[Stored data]
BEGIN

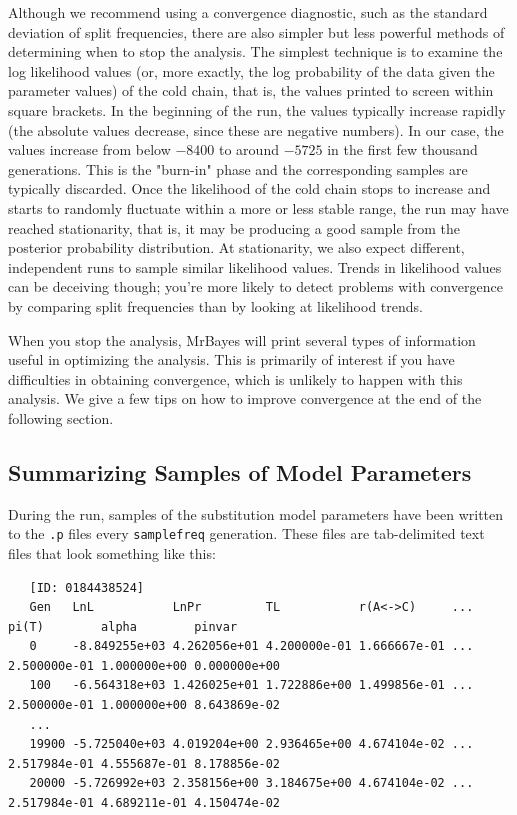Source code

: \documentclass[12pt]{book}
\begin{document}
Although we recommend using a convergence diagnostic, such as the standard deviation of split frequencies, 
there are also simpler but less powerful methods of determining when to stop the analysis. The simplest 
technique is to examine the log likelihood values (or, more exactly, the log probability of the data given 
the parameter values) of the cold chain, that is, the values printed to screen within square brackets. In 
the beginning of the run, the values typically increase rapidly (the absolute values decrease, since these 
are negative numbers). In our case, the values increase from below $-8400$ to around $-5725$ in the first 
few thousand generations. This is the "burn-in" phase and the corresponding samples are typically discarded. 
Once the likelihood of the cold chain stops to increase and starts to randomly fluctuate within a more or 
less stable range, the run may have reached stationarity, that is, it may be producing a good sample from 
the posterior probability distribution. At stationarity, we also expect different, independent runs to 
sample similar likelihood values. Trends in likelihood values can be deceiving though; you're more likely to 
detect problems with convergence by comparing split frequencies than by looking at likelihood trends.

When you stop the analysis, MrBayes will print several types of information useful in optimizing the 
analysis. This is primarily of interest if you have difficulties in obtaining convergence, which is unlikely 
to happen with this analysis. We give a few tips on how to improve convergence at the end of the following 
section.

\subsection{Summarizing Samples of Model Parameters}

During the run, samples of the substitution model parameters have been written to the \texttt{.p} files 
every \texttt{samplefreq} generation. These files are tab-delimited text files that look something like this: 

\begin{singlespacing}
\small
\begin{verbatim}
   [ID: 0184438524]
   Gen   LnL           LnPr         TL           r(A<->C)     ... pi(T)        alpha        pinvar
   0     -8.849255e+03 4.262056e+01 4.200000e-01 1.666667e-01 ... 2.500000e-01 1.000000e+00 0.000000e+00
   100   -6.564318e+03 1.426025e+01 1.722886e+00 1.499856e-01 ... 2.500000e-01 1.000000e+00 8.643869e-02
   ...
   19900 -5.725040e+03 4.019204e+00 2.936465e+00 4.674104e-02 ... 2.517984e-01 4.555687e-01 8.178856e-02
   20000 -5.726992e+03 2.358156e+00 3.184675e+00 4.674104e-02 ... 2.517984e-01 4.689211e-01 4.150474e-02
\end{verbatim}
\normalsize
\end{singlespacing}
\end{document}
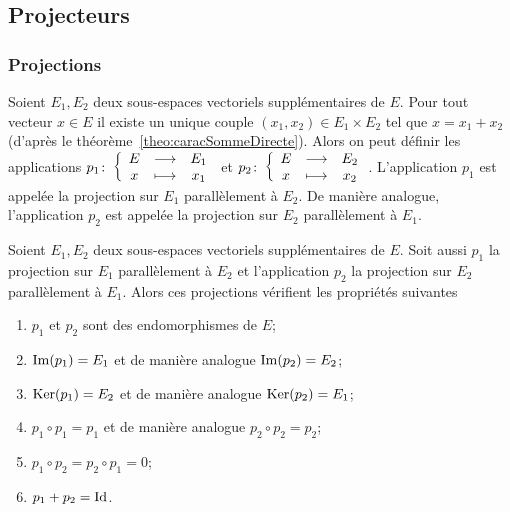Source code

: \subsection{Projecteurs}

\subsubsection{Projections}
\label{sec:projections}

\begin{defdef}
  Soient \(E_1, E_2\) deux sous-espaces vectoriels supplémentaires de \(E\). 
  Pour tout vecteur \(x \in E\) il existe un unique couple \((x_1,x_2) \in E_1 
  \times E_2\) tel que \(x=x_1+x_2\) (d'après le théorème~\ref{theo:caracSommeDirecte}). Alors on peut définir les applications 
  \(p_1\colon\left\{\begin{array}{ccc}E & \longrightarrow &E_1\\x & \longmapsto & x_1\end{array}\right.\) et \(p_2\colon\left\{\begin{array}{ccc}E & \longrightarrow &E_2\\x & \longmapsto & x_2\end{array}\right.\). 
  L'application \(p_1\) est appelée la projection sur \(E_1\) parallèlement à 
  \(E_2\). De manière analogue, l'application \(p_2\) est appelée la projection 
  sur \(E_2\) parallèlement à \(E_1\).
\end{defdef}

\begin{theo}\label{theo:propprojection}
  Soient \(E_1, E_2\) deux sous-espaces vectoriels supplémentaires de \(E\). 
  Soit aussi \(p_1\) la projection sur \(E_1\) parallèlement à \(E_2\) et 
  l'application \(p_2\) la projection sur \(E_2\) parallèlement à \(E_1\). Alors 
  ces projections vérifient les propriétés suivantes
  \begin{enumerate}
    \item \(p_1\) et \(p_2\) sont des endomorphismes de \(E\);
    \item \(\operatorname{Im}(p_1)=E_1\) et de manière analogue \(\operatorname{Im}(p_2)=E_2\);
    \item \(\operatorname{Ker}(p_1)=E_2\) et de manière analogue \(\operatorname{Ker}(p_2)=E_1\);
    \item \(p_1 \circ p_1=p_1\) et de manière analogue \(p_2 \circ p_2=p_2\);
    \item \(p_1 \circ p_2 = p_2 \circ p_1=0\);
    \item \(p_1+p_2=\operatorname{Id}\).
  \end{enumerate}
\end{theo}


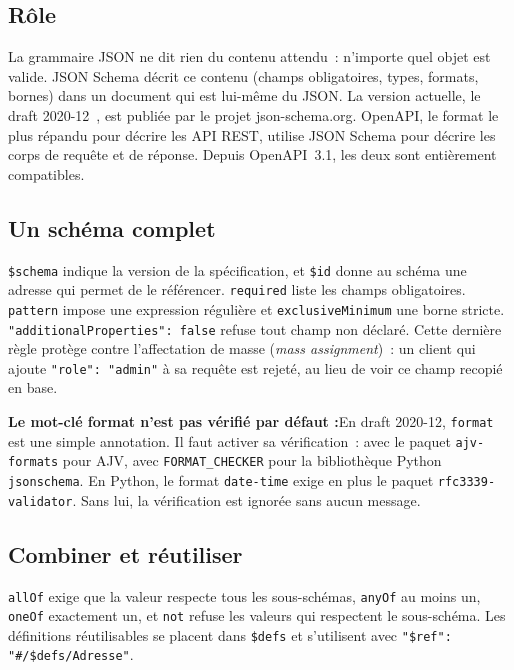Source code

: \documentclass[12pt,a4paper]{article}
\newcommand{\warningbox}[2]{%
  \vspace{10pt}%
  \noindent\colorbox{accent!10}{%
    \parbox{\dimexpr\textwidth-2\fboxsep\relax}{%
      \vspace{4pt}\textbf{\color{accent}#1 :}\hspace{0.5em}\color{darkgray}#2\vspace{4pt}%
    }%
  }%
  \vspace{10pt}%
}
\newcommand{\exemple}[3][]{%
  \par\addvspace{6pt}\noindent\begin{minipage}{\linewidth}%
  \end{minipage}\par\addvspace{6pt}}
\begin{document}
\subsection{Rôle}
La grammaire JSON ne dit rien du contenu attendu~: n'importe quel objet est valide. JSON Schema décrit ce contenu (champs obligatoires, types, formats, bornes) dans un document qui est lui-même du JSON. La version actuelle, le draft 2020-12~\cite{jsonschema202012}, est publiée par le projet json-schema.org. OpenAPI, le format le plus répandu pour décrire les API REST, utilise JSON Schema pour décrire les corps de requête et de réponse. Depuis OpenAPI~3.1, les deux sont entièrement compatibles.

\subsection{Un schéma complet}
\exemple[language=json]{json/produit.schema.json}{Schéma d'un produit (draft 2020-12)}

\texttt{\$schema} indique la version de la spécification, et \texttt{\$id} donne au schéma une adresse qui permet de le référencer. \texttt{required} liste les champs obligatoires. \texttt{pattern} impose une expression régulière et \texttt{exclusiveMinimum} une borne stricte. \texttt{"additionalProperties": false} refuse tout champ non déclaré. Cette dernière règle protège contre l'affectation de masse (\textit{mass assignment})~: un client qui ajoute \texttt{"role": "admin"} à sa requête est rejeté, au lieu de voir ce champ recopié en base.

\warningbox{Le mot-clé format n'est pas vérifié par défaut}{En draft 2020-12, \texttt{format} est une simple annotation. Il faut activer sa vérification~: avec le paquet \texttt{ajv-formats} pour AJV, avec \texttt{FORMAT\_CHECKER} pour la bibliothèque Python \texttt{jsonschema}. En Python, le format \texttt{date-time} exige en plus le paquet \texttt{rfc3339-validator}. Sans lui, la vérification est ignorée sans aucun message.}

\subsection{Combiner et réutiliser}
\texttt{allOf} exige que la valeur respecte tous les sous-schémas, \texttt{anyOf} au moins un, \texttt{oneOf} exactement un, et \texttt{not} refuse les valeurs qui respectent le sous-schéma. Les définitions réutilisables se placent dans \texttt{\$defs} et s'utilisent avec \texttt{"\$ref": "\#/\$defs/Adresse"}.
\end{document}
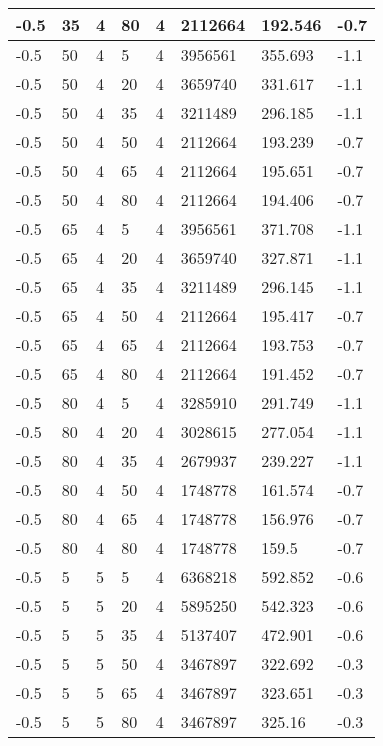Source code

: \begin{longtable}{|p{1.4cm}|p{1.4cm}|p{1.4cm}|p{1.4cm}|p{1.4cm}|p{1.4cm}|p{1.4cm}|p{1.5cm}|}
        -0.5 & 35 & 4 & 80 & 4 & 2112664 & 192.546 & -0.7 \\ \hline
        -0.5 & 50 & 4 & 5 & 4 & 3956561 & 355.693 & -1.1 \\ \hline
        -0.5 & 50 & 4 & 20 & 4 & 3659740 & 331.617 & -1.1 \\ \hline
        -0.5 & 50 & 4 & 35 & 4 & 3211489 & 296.185 & -1.1 \\ \hline
        -0.5 & 50 & 4 & 50 & 4 & 2112664 & 193.239 & -0.7 \\ \hline
        -0.5 & 50 & 4 & 65 & 4 & 2112664 & 195.651 & -0.7 \\ \hline
        -0.5 & 50 & 4 & 80 & 4 & 2112664 & 194.406 & -0.7 \\ \hline
        -0.5 & 65 & 4 & 5 & 4 & 3956561 & 371.708 & -1.1 \\ \hline
        -0.5 & 65 & 4 & 20 & 4 & 3659740 & 327.871 & -1.1 \\ \hline
        -0.5 & 65 & 4 & 35 & 4 & 3211489 & 296.145 & -1.1 \\ \hline
        -0.5 & 65 & 4 & 50 & 4 & 2112664 & 195.417 & -0.7 \\ \hline
        -0.5 & 65 & 4 & 65 & 4 & 2112664 & 193.753 & -0.7 \\ \hline
        -0.5 & 65 & 4 & 80 & 4 & 2112664 & 191.452 & -0.7 \\ \hline
        -0.5 & 80 & 4 & 5 & 4 & 3285910 & 291.749 & -1.1 \\ \hline
        -0.5 & 80 & 4 & 20 & 4 & 3028615 & 277.054 & -1.1 \\ \hline
        -0.5 & 80 & 4 & 35 & 4 & 2679937 & 239.227 & -1.1 \\ \hline
        -0.5 & 80 & 4 & 50 & 4 & 1748778 & 161.574 & -0.7 \\ \hline
        -0.5 & 80 & 4 & 65 & 4 & 1748778 & 156.976 & -0.7 \\ \hline
        -0.5 & 80 & 4 & 80 & 4 & 1748778 & 159.5 & -0.7 \\ \hline
        -0.5 & 5 & 5 & 5 & 4 & 6368218 & 592.852 & -0.6 \\ \hline
        -0.5 & 5 & 5 & 20 & 4 & 5895250 & 542.323 & -0.6 \\ \hline
        -0.5 & 5 & 5 & 35 & 4 & 5137407 & 472.901 & -0.6 \\ \hline
        -0.5 & 5 & 5 & 50 & 4 & 3467897 & 322.692 & -0.3 \\ \hline
        -0.5 & 5 & 5 & 65 & 4 & 3467897 & 323.651 & -0.3 \\ \hline
        -0.5 & 5 & 5 & 80 & 4 & 3467897 & 325.16 & -0.3 \\ \hline

\end{longtable}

END

▶ _Exercise instructions_
Using the entries above, give again exactly the lines from the line holding "-0.5 & 65 & 4 & 35" through the line holding "-0.5 & 80 & 4 & 50". Include both end lines and nothing else.

▶ _Reply to the task_
        -0.5 & 65 & 4 & 35 & 4 & 3211489 & 296.145 & -1.1 \\ \hline
        -0.5 & 65 & 4 & 50 & 4 & 2112664 & 195.417 & -0.7 \\ \hline
        -0.5 & 65 & 4 & 65 & 4 & 2112664 & 193.753 & -0.7 \\ \hline
        -0.5 & 65 & 4 & 80 & 4 & 2112664 & 191.452 & -0.7 \\ \hline
        -0.5 & 80 & 4 & 5 & 4 & 3285910 & 291.749 & -1.1 \\ \hline
        -0.5 & 80 & 4 & 20 & 4 & 3028615 & 277.054 & -1.1 \\ \hline
        -0.5 & 80 & 4 & 35 & 4 & 2679937 & 239.227 & -1.1 \\ \hline
        -0.5 & 80 & 4 & 50 & 4 & 1748778 & 161.574 & -0.7 \\ \hline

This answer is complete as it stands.